Re: Synchronizing slots from primary to standby
| От | Masahiko Sawada |
|---|---|
| Тема | Re: Synchronizing slots from primary to standby |
| Дата | |
| Msg-id | CAD21AoCJJ86hyhH6C=udcLNnpbXA3uTVsjQBFi-887+niEpJ+g@mail.gmail.com обсуждение исходный текст |
| Ответ на | Re: Synchronizing slots from primary to standby (Amit Kapila <amit.kapila16@gmail.com>) |
| Ответы |
Re: Synchronizing slots from primary to standby
RE: Synchronizing slots from primary to standby |
| Список | pgsql-hackers |
On Wed, Apr 3, 2024 at 7:06 PM Amit Kapila <amit.kapila16@gmail.com> wrote:
>
> On Wed, Apr 3, 2024 at 11:13 AM Amit Kapila <amit.kapila16@gmail.com> wrote:
> >
> > On Wed, Apr 3, 2024 at 9:36 AM Bharath Rupireddy
> > <bharath.rupireddyforpostgres@gmail.com> wrote:
> >
> > > I quickly looked at v8, and have a nit, rest all looks good.
> > >
> > > + if (DecodingContextReady(ctx) && found_consistent_snapshot)

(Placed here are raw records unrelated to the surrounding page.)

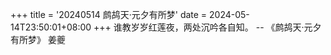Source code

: +++
title = '20240514 鹧鸪天·元夕有所梦'
date = 2024-05-14T23:50:01+08:00
+++
谁教岁岁红莲夜，两处沉吟各自知。
-- 《鹧鸪天·元夕有所梦》 姜夔
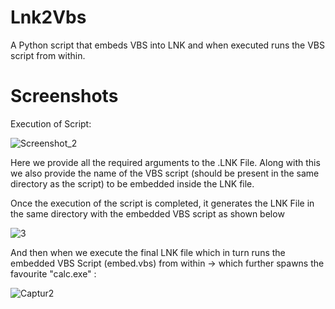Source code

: # Lnk2Vbs

A Python script that embeds VBS into LNK and when executed runs the VBS script from within.

# Screenshots

Execution of Script:

![Screenshot_2](https://user-images.githubusercontent.com/60843949/199551813-95de2898-e762-455f-9f4d-cd3a78ef0037.png)

Here we provide all the required arguments to the .LNK File. 
Along with this we also provide the name of the VBS script (should be present in the same directory as the script) to be embedded inside the LNK file.

Once the execution of the script is completed, it generates the LNK File in the same directory with the embedded VBS script as shown below

![3](https://user-images.githubusercontent.com/60843949/199552887-2fe8d3a4-263d-4198-b07e-761d6222338c.PNG)

And then when we execute the final LNK file which in turn runs the embedded VBS Script (embed.vbs) from within -> which further spawns the favourite "calc.exe" :

![Captur2](https://user-images.githubusercontent.com/60843949/199555104-e0fc4cb3-c5f2-4ed4-88ba-12845833f07f.PNG)
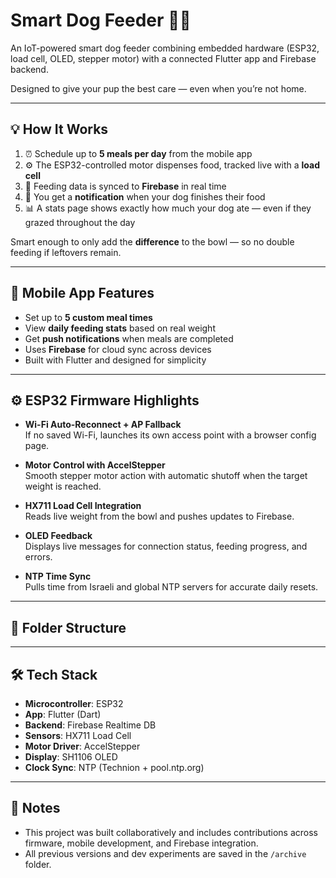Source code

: # Smart Dog Feeder 🐶📲

An IoT-powered smart dog feeder combining embedded hardware (ESP32, load cell, OLED, stepper motor) with a connected Flutter app and Firebase backend.

Designed to give your pup the best care — even when you’re not home.

---

## 💡 How It Works

1. ⏰ Schedule up to **5 meals per day** from the mobile app  
2. ⚙️ The ESP32-controlled motor dispenses food, tracked live with a **load cell**  
3. 📡 Feeding data is synced to **Firebase** in real time  
4. 📲 You get a **notification** when your dog finishes their food  
5. 📊 A stats page shows exactly how much your dog ate — even if they grazed throughout the day  

Smart enough to only add the **difference** to the bowl — so no double feeding if leftovers remain.

---

## 📱 Mobile App Features

- Set up to **5 custom meal times**
- View **daily feeding stats** based on real weight
- Get **push notifications** when meals are completed
- Uses **Firebase** for cloud sync across devices
- Built with Flutter and designed for simplicity

---

## ⚙️ ESP32 Firmware Highlights

- **Wi-Fi Auto-Reconnect + AP Fallback**  
  If no saved Wi-Fi, launches its own access point with a browser config page.

- **Motor Control with AccelStepper**  
  Smooth stepper motor action with automatic shutoff when the target weight is reached.

- **HX711 Load Cell Integration**  
  Reads live weight from the bowl and pushes updates to Firebase.

- **OLED Feedback**  
  Displays live messages for connection status, feeding progress, and errors.

- **NTP Time Sync**  
  Pulls time from Israeli and global NTP servers for accurate daily resets.

---

## 📂 Folder Structure


---

## 🛠 Tech Stack

- **Microcontroller**: ESP32
- **App**: Flutter (Dart)
- **Backend**: Firebase Realtime DB
- **Sensors**: HX711 Load Cell
- **Motor Driver**: AccelStepper
- **Display**: SH1106 OLED
- **Clock Sync**: NTP (Technion + pool.ntp.org)

---

## 📎 Notes

- This project was built collaboratively and includes contributions across firmware, mobile development, and Firebase integration.
- All previous versions and dev experiments are saved in the `/archive` folder.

> > > + *found_consistent_snapshot = true;
> > >
> > > Can the found_consistent_snapshot be checked first to help avoid the
> > > function call DecodingContextReady() for pg_replication_slot_advance
> > > callers?
> > >
> >
> > Okay, changed. Additionally, I have updated the comments and commit
> > message. I'll push this patch after some more testing.
> >
>
> Pushed!
While testing this change, I realized that it could happen that the
server logs are flooded with the following logical decoding logs that
are written every 200 ms:
2024-04-04 16:15:19.270 JST [3838739] LOG: starting logical decoding
for slot "test_sub"
2024-04-04 16:15:19.270 JST [3838739] DETAIL: Streaming transactions
committing after 0/50006F48, reading WAL from 0/50006F10.
2024-04-04 16:15:19.270 JST [3838739] LOG: logical decoding found
consistent point at 0/50006F10
2024-04-04 16:15:19.270 JST [3838739] DETAIL: There are no running
transactions.
2024-04-04 16:15:19.477 JST [3838739] LOG: starting logical decoding
for slot "test_sub"
2024-04-04 16:15:19.477 JST [3838739] DETAIL: Streaming transactions
committing after 0/50006F48, reading WAL from 0/50006F10.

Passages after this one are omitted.